Congress’s $12 billion giveaway to health insurers
As Congress rushes to pass an omnibus tax/spending bill for the coming year, it’s concocting a special tax break for health-insurance companies.
And it amounts to a back-door bailout.
Until this week, insurance-company lobbyists and their allies in the White House were pushing for an outright bailout, spending taxpayer dollars to cover what insurers are losing on ObamaCare plans to persuade insurers to keep selling them.
That so infuriated the public that DC insiders switched gears. Now they’re offering a tax break for the whole health-insurance industry.
Don’t be fooled. This is good news for the insurers — but only insurers. The taxpayers are still on the losing side in this crony-capitalism deal.
ObamaCare is collapsing like a house of cards. Last week, insurance giant CIGNA hinted it will drop out of ObamaCare after 2016. Earlier, the biggest insurer in the nation, UnitedHealthcare, revealed it will likely quit ObamaCare after 2016. Though these insurers are highly profitable overall (their stocks are soaring), they’re losing billions trying to sell the unpopular ObamaCare plans.
If insurers drop out of ObamaCare, the president’s health law will collapse. And that’s not the only threat to the disastrous health-care law: Republicans are still trying to kill it, too.
Last week, the Senate passed a bill to repeal the Affordable Care Act. That was mere Kabuki theater, because President Obama will veto it. What matters is what Congress is doing in this week’s bill to keep insurers happy.

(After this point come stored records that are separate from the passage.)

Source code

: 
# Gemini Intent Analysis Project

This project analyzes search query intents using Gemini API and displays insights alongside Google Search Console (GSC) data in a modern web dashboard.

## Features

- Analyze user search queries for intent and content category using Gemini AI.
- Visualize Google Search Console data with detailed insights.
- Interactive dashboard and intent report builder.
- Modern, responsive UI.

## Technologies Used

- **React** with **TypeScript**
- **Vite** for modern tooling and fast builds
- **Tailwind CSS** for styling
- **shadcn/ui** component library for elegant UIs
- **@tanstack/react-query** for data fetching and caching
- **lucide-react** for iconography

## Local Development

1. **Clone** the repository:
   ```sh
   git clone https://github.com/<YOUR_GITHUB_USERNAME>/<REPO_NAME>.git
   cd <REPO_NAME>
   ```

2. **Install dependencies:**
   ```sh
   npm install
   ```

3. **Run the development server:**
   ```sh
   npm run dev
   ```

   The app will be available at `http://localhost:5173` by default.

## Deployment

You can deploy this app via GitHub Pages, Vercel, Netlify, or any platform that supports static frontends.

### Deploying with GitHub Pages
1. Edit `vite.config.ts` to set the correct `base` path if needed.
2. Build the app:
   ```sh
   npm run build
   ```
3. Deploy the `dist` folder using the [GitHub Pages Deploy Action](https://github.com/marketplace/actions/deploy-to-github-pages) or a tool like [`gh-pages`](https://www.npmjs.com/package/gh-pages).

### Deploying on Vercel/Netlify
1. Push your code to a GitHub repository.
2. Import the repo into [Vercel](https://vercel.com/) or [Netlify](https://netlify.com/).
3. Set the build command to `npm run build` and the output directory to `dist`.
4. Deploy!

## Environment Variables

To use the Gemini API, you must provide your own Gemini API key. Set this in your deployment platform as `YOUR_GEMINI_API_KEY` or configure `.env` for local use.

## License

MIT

Nearly all insurers are bleeding red ink trying to sell ObamaCare plans. UnitedHealthcare’s bombshell announcement that it might drop out rattled the law’s supporters. Just hours later, the Obama administration tried to calm insurers, sending out a memo full of reassuring promises. It vowed to go to Congress for funding to reimburse insurers for their losses.
The administration wanted to put tax dollars into a program set up under the Affordable Care Act called “risk corridors.” Insurers profiting under ObamaCare are supposed to pay into this program to help other insurers who are losing money.
But with nearly all insurers losing money on ObamaCare plans, there’s not enough money in the pot. That’s why the Obama administration pushed for a bailout.
Here’s the Obama administration’s playbook: First, pass a law requiring the public to buy insurance-company products. Then impose big penalties on anyone who doesn’t buy. Finally, when insurers still can’t make money, bail them out using taxpayer dollars.
Outrageous. Fortunately, Republicans in Congress showed backbone and refused to go along. By the end of last week, the bailout idea was dead.
Behind the scenes, the White House and insurance-industry lobbyists continued to press Congress for special concessions to insurers.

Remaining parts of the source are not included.